Task requirements — From the first entry to the last, copy everything exactly except the pictures.

================================

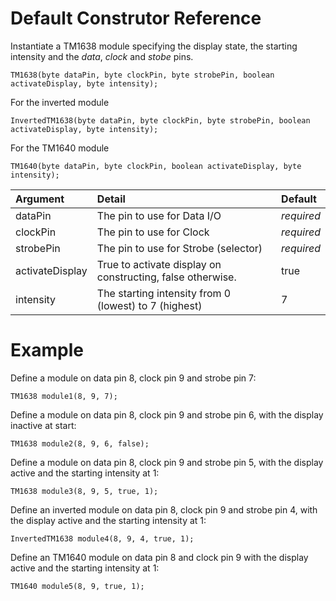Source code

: # Default Construtor Reference #

Instantiate a TM1638 module specifying the display state, the starting intensity and the _data_, _clock_ and _stobe_ pins.

```
TM1638(byte dataPin, byte clockPin, byte strobePin, boolean activateDisplay, byte intensity);
```

For the inverted module

```
InvertedTM1638(byte dataPin, byte clockPin, byte strobePin, boolean activateDisplay, byte intensity);
```

For the TM1640 module

```
TM1640(byte dataPin, byte clockPin, boolean activateDisplay, byte intensity);
```

| Argument | Detail | Default |
|:---------|:-------|:--------|
| dataPin  | The pin to use for Data I/O | _required_ |
| clockPin  | The pin to use for Clock | _required_ |
| strobePin | The pin to use for Strobe (selector) | _required_ |
| activateDisplay | True to activate display on constructing, false otherwise. | true    |
| intensity | The starting intensity from 0 (lowest) to 7 (highest) | 7       |


# Example #

Define a module on data pin 8, clock pin 9 and strobe pin 7:
```
TM1638 module1(8, 9, 7);
```

Define a module on data pin 8, clock pin 9 and strobe pin 6, with the display inactive at start:
```
TM1638 module2(8, 9, 6, false);
```

Define a module on data pin 8, clock pin 9 and strobe pin 5, with the display active and the starting intensity at 1:
```
TM1638 module3(8, 9, 5, true, 1);
```

Define an inverted module on data pin 8, clock pin 9 and strobe pin 4, with the display active and the starting intensity at 1:
```
InvertedTM1638 module4(8, 9, 4, true, 1);
```

Define an TM1640 module on data pin 8 and clock pin 9 with the display active and the starting intensity at 1:
```
TM1640 module5(8, 9, true, 1);
```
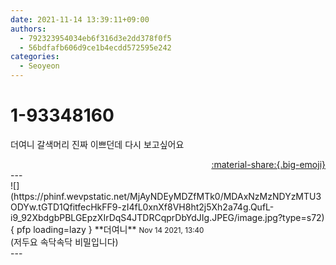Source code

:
 ```yaml
---
date: 2021-11-14 13:39:11+09:00
authors:
  - 792323954034eb6f316d3e2dd378f0f5
  - 56bdfafb606d9ce1b4ecdd572595e242
categories:
  - Seoyeon
---
```


# 1-93348160

<div class="post-container" markdown="1">
<div class="content-container md-sidebar__scrollwrap" markdown="1">

더여니 갈색머리 진짜 이쁘던데 다시 보고싶어요

</div>
</div>

<div style="text-align: right;" markdown="1">
<a href="https://weverse.io/fromis9/fanpost/1-93348160" style="text-align: right;">:material-share:{.big-emoji}</a>
</div>
---

<div class="comments-container md-sidebar__scrollwrap" markdown="1">
<div class="comment" markdown="1">
<div class='id-container' markdown="1">
![](https://phinf.wevpstatic.net/MjAyNDEyMDZfMTk0/MDAxNzMzNDYzMTU3ODYw.tGTD1QfitfecHkFF9-zI4fL0xnXf8VH8ht2j5Xh2a74g.QufL-i9_92XbdgbPBLGEpzXIrDqS4JTDRCqprDbYdJIg.JPEG/image.jpg?type=s72){ pfp loading=lazy }
**<span class="artist">더여니</span>** <small>Nov 14 2021, 13:40</small><br>
</div>
<div class='comment-body' markdown="1">
(저두요 속닥속닥 비밀입니다)
</div>
</div>
</div>
---
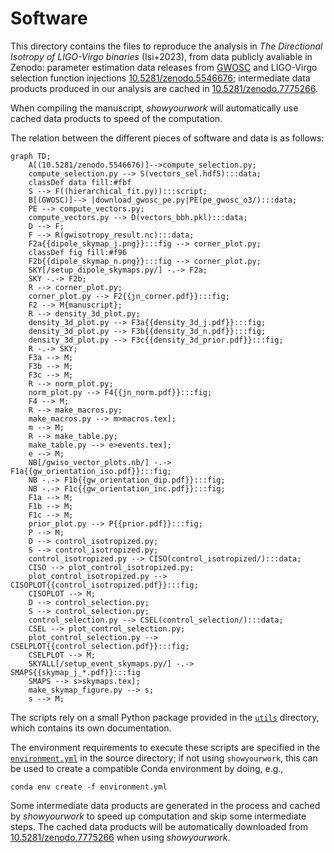 # Software

This directory contains the files to reproduce the analysis in _The Directional Isotropy of LIGO-Virgo binaries_ (Isi+2023), 
from data publicly avaliable in Zenodo: parameter estimation data releases from [GWOSC](https://www.gw-openscience.org) and LIGO-Virgo selection function
injections [10.5281/zenodo.5546676](https://doi.org/10.5281/zenodo.5546676); intermediate data products produced in our analysis are cached in
[10.5281/zenodo.7775266](https://doi.org/10.5281/zenodo.7775266).

When compiling the manuscript, _showyourwork_ will automatically use cached data products to speed of the computation.

The relation between the different pieces of software and data is as follows:

```mermaid
graph TD;
    A[(10.5281/zenodo.5546676)]-->compute_selection.py;
    compute_selection.py --> S(vectors_sel.hdf5):::data;
    classDef data fill:#fbf
    S --> F((hierarchical_fit.py)):::script;
    B[(GWOSC)]--> |download_gwosc_pe.py|PE(pe_gwosc_o3/):::data;
    PE --> compute_vectors.py;
    compute_vectors.py --> D(vectors_bbh.pkl):::data;
    D --> F;
    F --> R(gwisotropy_result.nc):::data;
    F2a{{dipole_skymap_j.png}}:::fig --> corner_plot.py;
    classDef fig fill:#f96
    F2b{{dipole_skymap_n.png}}:::fig --> corner_plot.py;
    SKY[/setup_dipole_skymaps.py/] -.-> F2a;
    SKY -.-> F2b;
    R --> corner_plot.py;
    corner_plot.py --> F2{{jn_corner.pdf}}:::fig;
    F2 --> M{manuscript};
    R --> density_3d_plot.py;
    density_3d_plot.py --> F3a{{density_3d_j.pdf}}:::fig;
    density_3d_plot.py --> F3b{{density_3d_n.pdf}}:::fig;
    density_3d_plot.py --> F3c{{density_3d_prior.pdf}}:::fig;
    R -.-> SKY;
    F3a --> M;
    F3b --> M;
    F3c --> M;
    R --> norm_plot.py;
    norm_plot.py --> F4{{jn_norm.pdf}}:::fig;
    F4 --> M;
    R --> make_macros.py;
    make_macros.py --> m>macros.tex];
    m --> M;
    R --> make_table.py;
    make_table.py --> e>events.tex];
    e --> M;
    NB[/gwiso_vector_plots.nb/] -.-> F1a{{gw_orientation_iso.pdf}}:::fig;
    NB -.-> F1b{{gw_orientation_dip.pdf}}:::fig;
    NB -.-> F1c{{gw_orientation_inc.pdf}}:::fig;
    F1a --> M;
    F1b --> M;
    F1c --> M;
    prior_plot.py --> P{{prior.pdf}}:::fig;
    P --> M;
    D --> control_isotropized.py;
    S --> control_isotropized.py;
    control_isotropized.py --> CISO(control_isotropized/):::data;
    CISO --> plot_control_isotropized.py;
    plot_control_isotropized.py --> CISOPLOT{{control_isotropized.pdf}}:::fig;
    CISOPLOT --> M;
    D --> control_selection.py;
    S --> control_selection.py;
    control_selection.py --> CSEL(control_selection/):::data;
    CSEL --> plot_control_selection.py;
    plot_control_selection.py --> CSELPLOT{{control_selection.pdf}}:::fig;
    CSELPLOT --> M;
    SKYALL[/setup_event_skymaps.py/] -.-> SMAPS{{skymap_j_*.pdf}}:::fig
    SMAPS --> s>skymaps.tex];
    make_skymap_figure.py --> s;
    s --> M;
```

The scripts rely on a small Python package provided in the [`utils`](utils) directory, which contains its own documentation.

The environment requirements to execute these scripts are specified in the [`environment.yml`](https://github.com/maxisi/gwisotropy/blob/main/environment.yml) in the source directory; if not using `showyourwork`, this can be used to create a compatible Conda environment by doing, e.g.,

```
conda env create -f environment.yml
```

Some intermediate data products are generated in the process and cached by
_showyourwork_ to speed up computation and skip some intermediate steps. The cached data products will be automatically downloaded from [10.5281/zenodo.7775266](https://doi.org/10.5281/zenodo.7775266) when using _showyourwork_.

================================

Output for this exercise —
Source code

: # Default Construtor Reference #

Instantiate a TM1638 module specifying the display state, the starting intensity and the _data_, _clock_ and _stobe_ pins.

```
TM1638(byte dataPin, byte clockPin, byte strobePin, boolean activateDisplay, byte intensity);
```

For the inverted module

```
InvertedTM1638(byte dataPin, byte clockPin, byte strobePin, boolean activateDisplay, byte intensity);
```

For the TM1640 module

```
TM1640(byte dataPin, byte clockPin, boolean activateDisplay, byte intensity);
```

| Argument | Detail | Default |
|:---------|:-------|:--------|
| dataPin  | The pin to use for Data I/O | _required_ |
| clockPin  | The pin to use for Clock | _required_ |
| strobePin | The pin to use for Strobe (selector) | _required_ |
| activateDisplay | True to activate display on constructing, false otherwise. | true    |
| intensity | The starting intensity from 0 (lowest) to 7 (highest) | 7       |


# Example #

Define a module on data pin 8, clock pin 9 and strobe pin 7:
```
TM1638 module1(8, 9, 7);
```

Define a module on data pin 8, clock pin 9 and strobe pin 6, with the display inactive at start:
```
TM1638 module2(8, 9, 6, false);
```

Define a module on data pin 8, clock pin 9 and strobe pin 5, with the display active and the starting intensity at 1:
```
TM1638 module3(8, 9, 5, true, 1);
```

Define an inverted module on data pin 8, clock pin 9 and strobe pin 4, with the display active and the starting intensity at 1:
```
InvertedTM1638 module4(8, 9, 4, true, 1);
```

Define an TM1640 module on data pin 8 and clock pin 9 with the display active and the starting intensity at 1:
```
TM1640 module5(8, 9, true, 1);
```
Source code

:
 ```yaml
---
date: 2021-11-14 13:39:11+09:00
authors:
  - 792323954034eb6f316d3e2dd378f0f5
  - 56bdfafb606d9ce1b4ecdd572595e242
categories:
  - Seoyeon
---
```


# 1-93348160

<div class="post-container" markdown="1">
<div class="content-container md-sidebar__scrollwrap" markdown="1">

더여니 갈색머리 진짜 이쁘던데 다시 보고싶어요

</div>
</div>

<div style="text-align: right;" markdown="1">
<a href="https://weverse.io/fromis9/fanpost/1-93348160" style="text-align: right;">:material-share:{.big-emoji}</a>
</div>
---

<div class="comments-container md-sidebar__scrollwrap" markdown="1">
<div class="comment" markdown="1">
<div class='id-container' markdown="1">
![](https://phinf.wevpstatic.net/MjAyNDEyMDZfMTk0/MDAxNzMzNDYzMTU3ODYw.tGTD1QfitfecHkFF9-zI4fL0xnXf8VH8ht2j5Xh2a74g.QufL-i9_92XbdgbPBLGEpzXIrDqS4JTDRCqprDbYdJIg.JPEG/image.jpg?type=s72){ pfp loading=lazy }
**<span class="artist">더여니</span>** <small>Nov 14 2021, 13:40</small><br>
</div>
<div class='comment-body' markdown="1">
(저두요 속닥속닥 비밀입니다)
</div>
</div>
</div>
---
 # Software

This directory contains the files to reproduce the analysis in _The Directional Isotropy of LIGO-Virgo binaries_ (Isi+2023), 
from data publicly avaliable in Zenodo: parameter estimation data releases from [GWOSC](https://www.gw-openscience.org) and LIGO-Virgo selection function
injections [10.5281/zenodo.5546676](https://doi.org/10.5281/zenodo.5546676); intermediate data products produced in our analysis are cached in
[10.5281/zenodo.7775266](https://doi.org/10.5281/zenodo.7775266).

When compiling the manuscript, _showyourwork_ will automatically use cached data products to speed of the computation.

The relation between the different pieces of software and data is as follows:

```mermaid
graph TD;
    A[(10.5281/zenodo.5546676)]-->compute_selection.py;
    compute_selection.py --> S(vectors_sel.hdf5):::data;
    classDef data fill:#fbf
    S --> F((hierarchical_fit.py)):::script;
    B[(GWOSC)]--> |download_gwosc_pe.py|PE(pe_gwosc_o3/):::data;
    PE --> compute_vectors.py;
    compute_vectors.py --> D(vectors_bbh.pkl):::data;
    D --> F;
    F --> R(gwisotropy_result.nc):::data;
    F2a{{dipole_skymap_j.png}}:::fig --> corner_plot.py;
    classDef fig fill:#f96
    F2b{{dipole_skymap_n.png}}:::fig --> corner_plot.py;
    SKY[/setup_dipole_skymaps.py/] -.-> F2a;
    SKY -.-> F2b;
    R --> corner_plot.py;
    corner_plot.py --> F2{{jn_corner.pdf}}:::fig;
    F2 --> M{manuscript};
    R --> density_3d_plot.py;
    density_3d_plot.py --> F3a{{density_3d_j.pdf}}:::fig;
    density_3d_plot.py --> F3b{{density_3d_n.pdf}}:::fig;
    density_3d_plot.py --> F3c{{density_3d_prior.pdf}}:::fig;
    R -.-> SKY;
    F3a --> M;
    F3b --> M;
    F3c --> M;
    R --> norm_plot.py;
    norm_plot.py --> F4{{jn_norm.pdf}}:::fig;
    F4 --> M;
    R --> make_macros.py;
    make_macros.py --> m>macros.tex];
    m --> M;
    R --> make_table.py;
    make_table.py --> e>events.tex];
    e --> M;
    NB[/gwiso_vector_plots.nb/] -.-> F1a{{gw_orientation_iso.pdf}}:::fig;
    NB -.-> F1b{{gw_orientation_dip.pdf}}:::fig;
    NB -.-> F1c{{gw_orientation_inc.pdf}}:::fig;
    F1a --> M;
    F1b --> M;
    F1c --> M;
    prior_plot.py --> P{{prior.pdf}}:::fig;
    P --> M;
    D --> control_isotropized.py;
    S --> control_isotropized.py;
    control_isotropized.py --> CISO(control_isotropized/):::data;
    CISO --> plot_control_isotropized.py;
    plot_control_isotropized.py --> CISOPLOT{{control_isotropized.pdf}}:::fig;
    CISOPLOT --> M;
    D --> control_selection.py;
    S --> control_selection.py;
    control_selection.py --> CSEL(control_selection/):::data;
    CSEL --> plot_control_selection.py;
    plot_control_selection.py --> CSELPLOT{{control_selection.pdf}}:::fig;
    CSELPLOT --> M;
    SKYALL[/setup_event_skymaps.py/] -.-> SMAPS{{skymap_j_*.pdf}}:::fig
    SMAPS --> s>skymaps.tex];
    make_skymap_figure.py --> s;
    s --> M;
```

The scripts rely on a small Python package provided in the [`utils`](utils) directory, which contains its own documentation.

The environment requirements to execute these scripts are specified in the [`environment.yml`](https://github.com/maxisi/gwisotropy/blob/main/environment.yml) in the source directory; if not using `showyourwork`, this can be used to create a compatible Conda environment by doing, e.g.,

```
conda env create -f environment.yml
```

Some intermediate data products are generated in the process and cached by
_showyourwork_ to speed up computation and skip some intermediate steps. The cached data products will be automatically downloaded from [10.5281/zenodo.7775266](https://doi.org/10.5281/zenodo.7775266) when using _showyourwork_.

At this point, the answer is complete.